• Exercise brief: Report each line of the records where "related" occurs.

[Source texts of formatted documents]
################

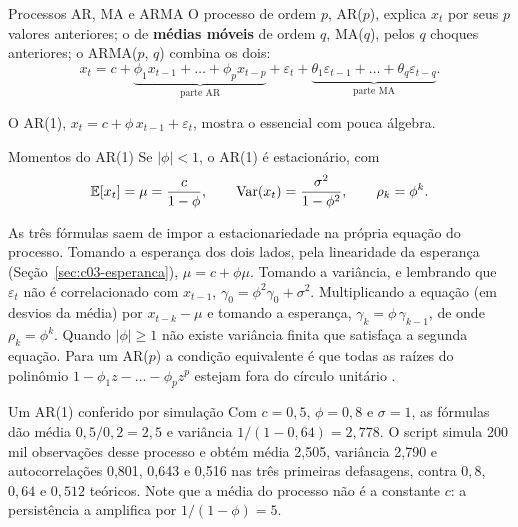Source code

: \begin{definicao}{Processos AR, MA e ARMA}
O processo  de ordem $p$, AR($p$), explica $x_t$ por seus $p$ valores anteriores; o de \textbf{médias móveis} de ordem $q$, MA($q$), pelos $q$ choques anteriores; o ARMA($p$, $q$) combina os dois:
\begin{equation}
  x_t = c + \underbrace{\phi_1 x_{t-1} + \dots + \phi_p x_{t-p}}_{\text{parte AR}} + \varepsilon_t + \underbrace{\theta_1 \varepsilon_{t-1} + \dots + \theta_q \varepsilon_{t-q}}_{\text{parte MA}} .
  \label{eq:c06-arma}
\end{equation}
\end{definicao}

O AR(1), $x_t = c + \phi\,x_{t-1} + \varepsilon_t$, mostra o essencial com pouca álgebra.

\begin{resultado}{Momentos do AR(1)}
Se $|\phi| < 1$, o AR(1) é estacionário, com
\begin{equation}
  \operatorname{\mathbb{E}}[x_t] = \mu = \frac{c}{1-\phi} , \qquad \operatorname{Var}(x_t) = \frac{\sigma^2}{1-\phi^2} , \qquad \rho_k = \phi^k .
  \label{eq:c06-ar1}
\end{equation}
\end{resultado}

As três fórmulas saem de impor a estacionariedade na própria equação do processo. Tomando a esperança dos dois lados, pela linearidade da esperança (Seção~\ref{sec:c03-esperanca}), $\mu = c + \phi\mu$. Tomando a variância, e lembrando que $\varepsilon_t$ não é correlacionado com $x_{t-1}$, $\gamma_0 = \phi^2\gamma_0 + \sigma^2$. Multiplicando a equação (em desvios da média) por $x_{t-k} - \mu$ e tomando a esperança, $\gamma_k = \phi\,\gamma_{k-1}$, de onde $\rho_k = \phi^k$. Quando $|\phi| \ge 1$ não existe variância finita que satisfaça a segunda equação. Para um AR($p$) a condição equivalente é que todas as raízes do polinômio $1 - \phi_1 z - \dots - \phi_p z^p$ estejam fora do círculo unitário \citep{hamilton1994}.

\begin{exemplo}{Um AR(1) conferido por simulação}
Com $c = 0,5$, $\phi = 0,8$ e $\sigma = 1$, as fórmulas dão média $0,5/0,2 = 2,5$ e variância $1/(1 - 0,64) = 2,778$. O script  simula 200 mil observações desse processo e obtém média 2,505, variância 2,790 e autocorrelações 0,801, 0,643 e 0,516 nas três primeiras defasagens, contra $0,8$, $0,64$ e $0,512$ teóricos. Note que a média do processo não é a constante $c$: a persistência a amplifica por $1/(1-\phi) = 5$.
\end{exemplo}

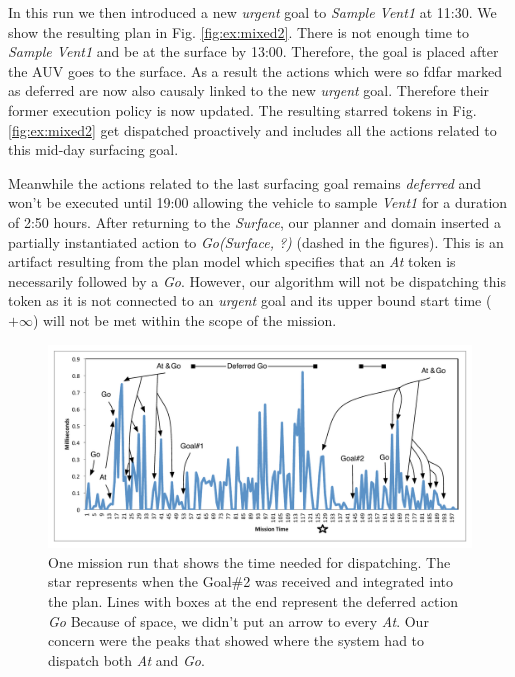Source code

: In this run we then introduced a new {\em urgent} goal to {\em Sample
Vent1} at 11:30. We show the resulting plan in
Fig. \ref{fig:ex:mixed2}. There is not enough
time to {\em Sample Vent1} and be at the surface by 13:00. Therefore,
the goal is placed after the AUV goes to the surface. As a result the
actions which were so fdfar marked as deferred are now also causaly
linked to the new {\em urgent} goal. Therefore their former execution
policy is now updated. The resulting starred tokens in
Fig. \ref{fig:ex:mixed2} get dispatched proactively and includes all
the actions related to this mid-day surfacing goal.

Meanwhile the actions related to the last surfacing goal remains {\em
  deferred} and won't be executed until 19:00 allowing the vehicle to
sample {\em Vent1} for a duration of 2:50 hours.  After returning to the {\em
  Surface}, our planner and domain inserted a  partially instantiated
action to {\em Go(Surface, ?)} (dashed in the figures). 
This is an artifact resulting from the plan model which specifies that 
an {\em At} token is necessarily followed by a {\em Go}.
However, our algorithm will not be dispatching this token as it is not
connected to an {\em urgent} goal and its upper bound 
start time ($+\infty$) will not be met within the scope of the
mission. 

\begin{figure}[!htbp]
  \centering
  \includegraphics[width=\columnwidth]{figs/example_run.pdf}
  \caption{\small One mission run that shows the time needed for
    dispatching. The star represents when the Goal\#2 was received and
    integrated into the plan. Lines with boxes at the end represent
    the deferred action {\em Go} Because of space, we didn't put an
    arrow to every {\em At}. Our concern were the peaks that showed
    where the system had to dispatch both {\em At} and {\em Go}. }
  \label{fig:example_run}
\end{figure}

################

• Output of the exercise:
the actions related to this mid-day surfacing goal.
Meanwhile the actions related to the last surfacing goal remains {\em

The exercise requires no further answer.